(Task brief)
In the data below, the answer is the run of lines from the line containing "[日期不详]. GG[S]. .</div>" through the line containing "编//租税法と市場. 有斐閣: 220.</div>", both included; print it exactly and nothing else.

--- Listed entries Enclosed Below ---

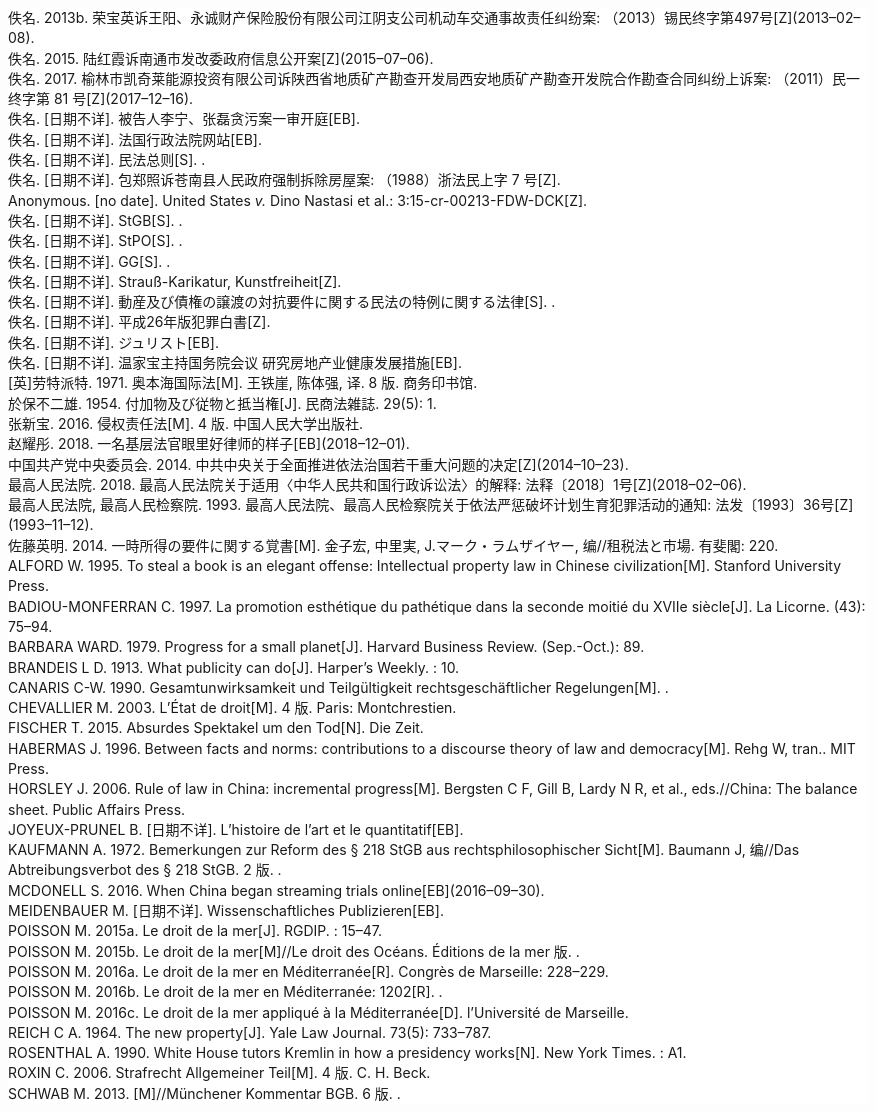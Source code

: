   <div class="csl-entry">佚名. 2013b. 荣宝英诉王阳、永诚财产保险股份有限公司江阴支公司机动车交通事故责任纠纷案: （2013）锡民终字第497号[Z](2013–02–08).</div>
  <div class="csl-entry">佚名. 2015. 陆红霞诉南通市发改委政府信息公开案[Z](2015–07–06).</div>
  <div class="csl-entry">佚名. 2017. 榆林市凯奇莱能源投资有限公司诉陕西省地质矿产勘查开发局西安地质矿产勘查开发院合作勘查合同纠纷上诉案: （2011）民一终字第 81 号[Z](2017–12–16).</div>
  <div class="csl-entry">佚名. [日期不详]. 被告人李宁、张磊贪污案一审开庭[EB].</div>
  <div class="csl-entry">佚名. [日期不详]. 法国行政法院网站[EB].</div>
  <div class="csl-entry">佚名. [日期不详]. 民法总则[S]. .</div>
  <div class="csl-entry">佚名. [日期不详]. 包郑照诉苍南县人民政府强制拆除房屋案: （1988）浙法民上字 7 号[Z].</div>
  <div class="csl-entry">Anonymous. [no date]. United States <i>v.</i> Dino Nastasi et al.: 3:15-cr-00213-FDW-DCK[Z].</div>
  <div class="csl-entry">佚名. [日期不详]. StGB[S]. .</div>
  <div class="csl-entry">佚名. [日期不详]. StPO[S]. .</div>
  <div class="csl-entry">佚名. [日期不详]. GG[S]. .</div>
  <div class="csl-entry">佚名. [日期不详]. Strauß-Karikatur, Kunstfreiheit[Z].</div>
  <div class="csl-entry">佚名. [日期不详]. 動産及び債権の譲渡の対抗要件に関する民法の特例に関する法律[S]. .</div>
  <div class="csl-entry">佚名. [日期不详]. 平成26年版犯罪白書[Z].</div>
  <div class="csl-entry">佚名. [日期不详]. ジュリスト[EB].</div>
  <div class="csl-entry">佚名. [日期不详]. 温家宝主持国务院会议 研究房地产业健康发展措施[EB].</div>
  <div class="csl-entry">[英]劳特派特. 1971. 奥本海国际法[M]. 王铁崖, 陈体强, 译. 8 版. 商务印书馆.</div>
  <div class="csl-entry">於保不二雄. 1954. 付加物及び従物と抵当権[J]. 民商法雑誌. 29(5): 1.</div>
  <div class="csl-entry">张新宝. 2016. 侵权责任法[M]. 4 版. 中国人民大学出版社.</div>
  <div class="csl-entry">赵耀彤. 2018. 一名基层法官眼里好律师的样子[EB](2018–12–01).</div>
  <div class="csl-entry">中国共产党中央委员会. 2014. 中共中央关于全面推进依法治国若干重大问题的决定[Z](2014–10–23).</div>
  <div class="csl-entry">最高人民法院. 2018. 最高人民法院关于适用〈中华人民共和国行政诉讼法〉的解释: 法释〔2018〕1号[Z](2018–02–06).</div>
  <div class="csl-entry">最高人民法院, 最高人民检察院. 1993. 最高人民法院、最高人民检察院关于依法严惩破坏计划生育犯罪活动的通知: 法发〔1993〕36号[Z](1993–11–12).</div>
  <div class="csl-entry">佐藤英明. 2014. 一時所得の要件に関する覚書[M]. 金子宏, 中里実, J.マーク・ラムザイヤー, 编//租税法と市場. 有斐閣: 220.</div>
  <div class="csl-entry">ALFORD W. 1995. To steal a book is an elegant offense: Intellectual property law in Chinese civilization[M]. Stanford University Press.</div>
  <div class="csl-entry">BADIOU-MONFERRAN C. 1997. La promotion esthétique du pathétique dans la seconde moitié du XVIIe siècle[J]. La Licorne. (43): 75–94.</div>
  <div class="csl-entry">BARBARA WARD. 1979. Progress for a small planet[J]. Harvard Business Review. (Sep.-Oct.): 89.</div>
  <div class="csl-entry">BRANDEIS L D. 1913. What publicity can do[J]. Harper’s Weekly. : 10.</div>
  <div class="csl-entry">CANARIS C-W. 1990. Gesamtunwirksamkeit und Teilgültigkeit rechtsgeschäftlicher Regelungen[M]. .</div>
  <div class="csl-entry">CHEVALLIER M. 2003. L’État de droit[M]. 4 版. Paris: Montchrestien.</div>
  <div class="csl-entry">FISCHER T. 2015. Absurdes Spektakel um den Tod[N]. Die Zeit.</div>
  <div class="csl-entry">HABERMAS J. 1996. Between facts and norms: contributions to a discourse theory of law and democracy[M]. Rehg W, tran.. MIT Press.</div>
  <div class="csl-entry">HORSLEY J. 2006. Rule of law in China: incremental progress[M]. Bergsten C F, Gill B, Lardy N R, et al., eds.//China: The balance sheet. Public Affairs Press.</div>
  <div class="csl-entry">JOYEUX-PRUNEL B. [日期不详]. L’histoire de l’art et le quantitatif[EB].</div>
  <div class="csl-entry">KAUFMANN A. 1972. Bemerkungen zur Reform des § 218 StGB aus rechtsphilosophischer Sicht[M]. Baumann J, 编//Das Abtreibungsverbot des § 218 StGB. 2 版. .</div>
  <div class="csl-entry">MCDONELL S. 2016. When China began streaming trials online[EB](2016–09–30).</div>
  <div class="csl-entry">MEIDENBAUER M. [日期不详]. Wissenschaftliches Publizieren[EB].</div>
  <div class="csl-entry">POISSON M. 2015a. Le droit de la mer[J]. RGDIP. : 15–47.</div>
  <div class="csl-entry">POISSON M. 2015b. Le droit de la mer[M]//Le droit des Océans. Éditions de la mer 版. .</div>
  <div class="csl-entry">POISSON M. 2016a. Le droit de la mer en Méditerranée[R]. Congrès de Marseille: 228–229.</div>
  <div class="csl-entry">POISSON M. 2016b. Le droit de la mer en Méditerranée: 1202[R]. .</div>
  <div class="csl-entry">POISSON M. 2016c. Le droit de la mer appliqué à la Méditerranée[D]. l’Université de Marseille.</div>
  <div class="csl-entry">REICH C A. 1964. The new property[J]. Yale Law Journal. 73(5): 733–787.</div>
  <div class="csl-entry">ROSENTHAL A. 1990. White House tutors Kremlin in how a presidency works[N]. New York Times. : A1.</div>
  <div class="csl-entry">ROXIN C. 2006. Strafrecht Allgemeiner Teil[M]. 4 版. C. H. Beck.</div>
  <div class="csl-entry">SCHWAB M. 2013. [M]//Münchener Kommentar BGB. 6 版. .</div>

--- End of Enclosed Listed entries ---

(Output of the task)
  <div class="csl-entry">佚名. [日期不详]. GG[S]. .</div>
  <div class="csl-entry">佚名. [日期不详]. Strauß-Karikatur, Kunstfreiheit[Z].</div>
  <div class="csl-entry">佚名. [日期不详]. 動産及び債権の譲渡の対抗要件に関する民法の特例に関する法律[S]. .</div>
  <div class="csl-entry">佚名. [日期不详]. 平成26年版犯罪白書[Z].</div>
  <div class="csl-entry">佚名. [日期不详]. ジュリスト[EB].</div>
  <div class="csl-entry">佚名. [日期不详]. 温家宝主持国务院会议 研究房地产业健康发展措施[EB].</div>
  <div class="csl-entry">[英]劳特派特. 1971. 奥本海国际法[M]. 王铁崖, 陈体强, 译. 8 版. 商务印书馆.</div>
  <div class="csl-entry">於保不二雄. 1954. 付加物及び従物と抵当権[J]. 民商法雑誌. 29(5): 1.</div>
  <div class="csl-entry">张新宝. 2016. 侵权责任法[M]. 4 版. 中国人民大学出版社.</div>
  <div class="csl-entry">赵耀彤. 2018. 一名基层法官眼里好律师的样子[EB](2018–12–01).</div>
  <div class="csl-entry">中国共产党中央委员会. 2014. 中共中央关于全面推进依法治国若干重大问题的决定[Z](2014–10–23).</div>
  <div class="csl-entry">最高人民法院. 2018. 最高人民法院关于适用〈中华人民共和国行政诉讼法〉的解释: 法释〔2018〕1号[Z](2018–02–06).</div>
  <div class="csl-entry">最高人民法院, 最高人民检察院. 1993. 最高人民法院、最高人民检察院关于依法严惩破坏计划生育犯罪活动的通知: 法发〔1993〕36号[Z](1993–11–12).</div>
  <div class="csl-entry">佐藤英明. 2014. 一時所得の要件に関する覚書[M]. 金子宏, 中里実, J.マーク・ラムザイヤー, 编//租税法と市場. 有斐閣: 220.</div>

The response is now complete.